Based on the analysis of complete cytochrome b sequences, LeDuc et al. (1999) suggested placing the northern right whale dolphins (together with Lagenorhynchus spp. and Cephalorhynchus spp.) into the subfamily Lissodelphinae. However, the evolutionary relationships of Delphinidae, especially within and among the Lissodelphinae, have not been resolved unambiguously, yet. This is because the family Delphinidae contains a high number of different species, which radiated fairly rapidly.

Genetically, no statistically significant differences have been found between northern right whale dolphins from the US coast and other regions within the North Pacific.

==Population status==
It is estimated that a total of around 68,000 northern right whale dolphins inhabit the Pacific Ocean. Of those, around 26,000 (the geometric mean of their abundance estimates in US waters during 2008–2014) are placed into the California/ Oregon/ Washington stock for management purposes. Their minimum population estimate is around 18,600. Their abundances and distributions along the US coast do not only vary seasonally but also interanually, making the identification of population trends difficult.

==Threats==

In the 19th century, whalers occasionally took northern right whale dolphins. In the mid-20th century, the largest threat for L. borealis were drift nets used for large-scale squid fishing. The bycatches of L. borealis during these activities, which were mainly led by Japan, Taiwan and Korea, amounted to up to 24,000 per year in the 1980s. This is thought to have reduced the stock in this area by one- to three-quarters.

It is thought that in contrast to coastal areas, the offshore habitat of the northern right whale dolphin is generally less susceptible to human pollution. However, only very few studies have actually investigated the effect of pollution on L. borealis. A study estimating polychlorinated biphenyls (PCBs) in cetaceans of the North Pacific, measured PCBs in one individual of northern right whale dolphins and found high levels of PCBs in its system.

Natural predators of Lissodelphis borealis are unknown, but may include the killer whale (Orcinus orca) and large sharks. Stranding events are uncommon in this species.

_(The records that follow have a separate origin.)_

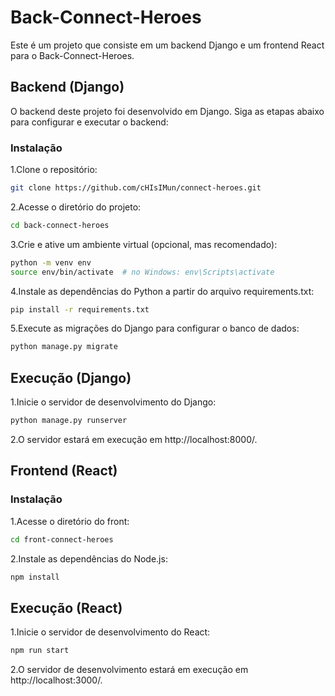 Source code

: # Back-Connect-Heroes

Este é um projeto que consiste em um backend Django e um frontend React para o Back-Connect-Heroes.

## Backend (Django)

O backend deste projeto foi desenvolvido em Django. Siga as etapas abaixo para configurar e executar o backend:

### Instalação
1.Clone o repositório:

   ```bash
   git clone https://github.com/cHIsIMun/connect-heroes.git
   ```
2.Acesse o diretório do projeto:

  ```bash
  cd back-connect-heroes
  ```
3.Crie e ative um ambiente virtual (opcional, mas recomendado):

  ```bash
  python -m venv env
  source env/bin/activate  # no Windows: env\Scripts\activate
  ```
4.Instale as dependências do Python a partir do arquivo requirements.txt:

  ```bash
  pip install -r requirements.txt
  ```
5.Execute as migrações do Django para configurar o banco de dados:
  
  ```bash
  python manage.py migrate
  ```
## Execução (Django)

1.Inicie o servidor de desenvolvimento do Django:
  
  ```bash
  python manage.py runserver
  ```
2.O servidor estará em execução em http://localhost:8000/.

## Frontend (React)

### Instalação

1.Acesse o diretório do front:

  ```bash
  cd front-connect-heroes
  ```
2.Instale as dependências do Node.js:
  
  ```bash
  npm install
  ```
## Execução (React)

1.Inicie o servidor de desenvolvimento do React:
  
  ```bash
  npm run start
  ```
2.O servidor de desenvolvimento estará em execução em http://localhost:3000/.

Since northern right whale dolphins rely on sound for communication, feeding and orientation, anthropogenic underwater noise pollution, such as vessel or military noise production, disturbs them.

==Conservation status==

Although the current population trend is unknown, the conservation status according to the IUCN Redlist is Least Concern.

International trade in the species is regulated by the Convention on International Trade in Endangered Species (CITES) as the dolphin is listed in CITES Appendix II. The International Whaling Commission (IWC) has not yet regulated the taking of these odontocetes.

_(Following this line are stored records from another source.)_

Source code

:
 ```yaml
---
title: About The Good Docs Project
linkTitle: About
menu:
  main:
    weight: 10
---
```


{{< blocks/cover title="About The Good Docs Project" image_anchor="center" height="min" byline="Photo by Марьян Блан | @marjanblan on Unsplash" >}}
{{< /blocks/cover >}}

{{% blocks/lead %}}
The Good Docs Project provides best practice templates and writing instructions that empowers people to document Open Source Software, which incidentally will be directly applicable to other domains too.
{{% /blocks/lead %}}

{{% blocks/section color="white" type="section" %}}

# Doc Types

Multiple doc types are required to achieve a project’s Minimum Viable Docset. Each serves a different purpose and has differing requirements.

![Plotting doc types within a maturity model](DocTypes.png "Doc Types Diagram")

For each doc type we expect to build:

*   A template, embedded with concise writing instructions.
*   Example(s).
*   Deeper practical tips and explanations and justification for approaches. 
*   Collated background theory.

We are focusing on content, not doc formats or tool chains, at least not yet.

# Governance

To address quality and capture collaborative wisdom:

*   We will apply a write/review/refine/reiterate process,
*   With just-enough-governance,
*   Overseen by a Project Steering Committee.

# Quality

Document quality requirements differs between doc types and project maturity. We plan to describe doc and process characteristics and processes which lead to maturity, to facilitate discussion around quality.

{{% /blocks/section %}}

In Canada, the 1982 Cetacean Protection Regulations of the Fisheries Act of Canada prohibit hunting of L. borealis and other related species. The exception to this rule are aboriginal peoples, who are allowed to take whales for subsistence purposes. In the United States, all cetaceans are protected under the Marine Mammal Protection Act of 1972, as well as through the Packwood – Magnuson Amendment of the Fisheries and Conservation Act, and the Pelly Amendment of the Fisherman's Protective Act.

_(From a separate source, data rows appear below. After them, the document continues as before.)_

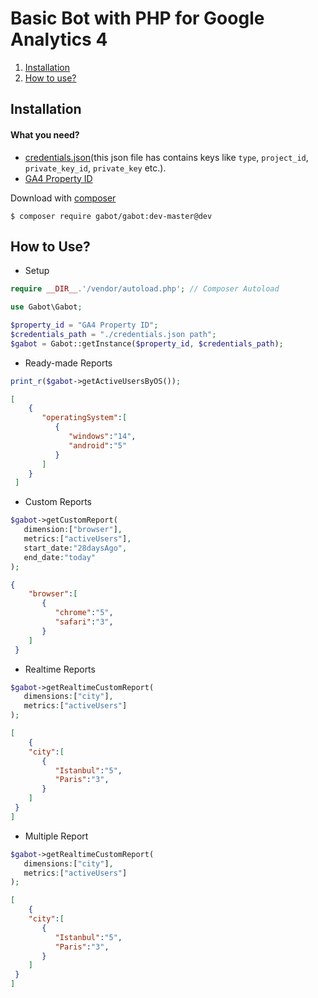 # Basic Bot with PHP for Google Analytics 4
1. [Installation](https://github.com/bberkay/gabot-php#installation)
2. [How to use?](https://github.com/bberkay/gabot-php#how-to-use)
## Installation
#### What you need?
* [credentials.json](https://developers.google.com/analytics/devguides/reporting/data/v1/quickstart-client-libraries#step_1_enable_the_api)(this json file has contains keys like `type`, `project_id`, `private_key_id`, `private_key` etc.).
* [GA4 Property ID](https://support.google.com/analytics/answer/12270356?hl=en#:~:text=A%20Measurement%20ID%20is%20an,same%20as%20your%20destination%20ID.)

Download with [composer](https://getcomposer.org/Composer-Setup.exe)
```
$ composer require gabot/gabot:dev-master@dev
```
## How to Use?
* Setup
```php
require __DIR__.'/vendor/autoload.php'; // Composer Autoload

use Gabot\Gabot;

$property_id = "GA4 Property ID";
$credentials_path = "./credentials.json path";
$gabot = Gabot::getInstance($property_id, $credentials_path);
```
* Ready-made Reports
```php
print_r($gabot->getActiveUsersByOS());
```
```json
[
    {
       "operatingSystem":[
          {
             "windows":"14",
             "android":"5"
          }
       ]
    }
 ]
```
* Custom Reports
```php
$gabot->getCustomReport(
   dimension:["browser"],
   metrics:["activeUsers"],
   start_date:"28daysAgo",
   end_date:"today"
);
```
```json
{
    "browser":[
       {
          "chrome":"5",
          "safari":"3",
       }
    ]
 }
```
* Realtime Reports
```php
$gabot->getRealtimeCustomReport(
   dimensions:["city"],
   metrics:["activeUsers"]
);
```
```json
[
    {
    "city":[
       {
          "Istanbul":"5",
          "Paris":"3",
       }
    ]
 }
]
```
* Multiple Report
```php
$gabot->getRealtimeCustomReport(
   dimensions:["city"],
   metrics:["activeUsers"]
);
```
```json
[
    {
    "city":[
       {
          "Istanbul":"5",
          "Paris":"3",
       }
    ]
 }
]
```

One of the most effective conservation measures for L. borealis was the U.N. ban on the high-seas driftnet fisheries. The California/Oregon driftnet fishery has been required by law to use pingers (devices that deliver an acoustic warning into the water column) to help reduce the bycatch of other cetaceans, but bycatch reduction for L. borealis was not found to be statistically significant, perhaps due to low sample sizes.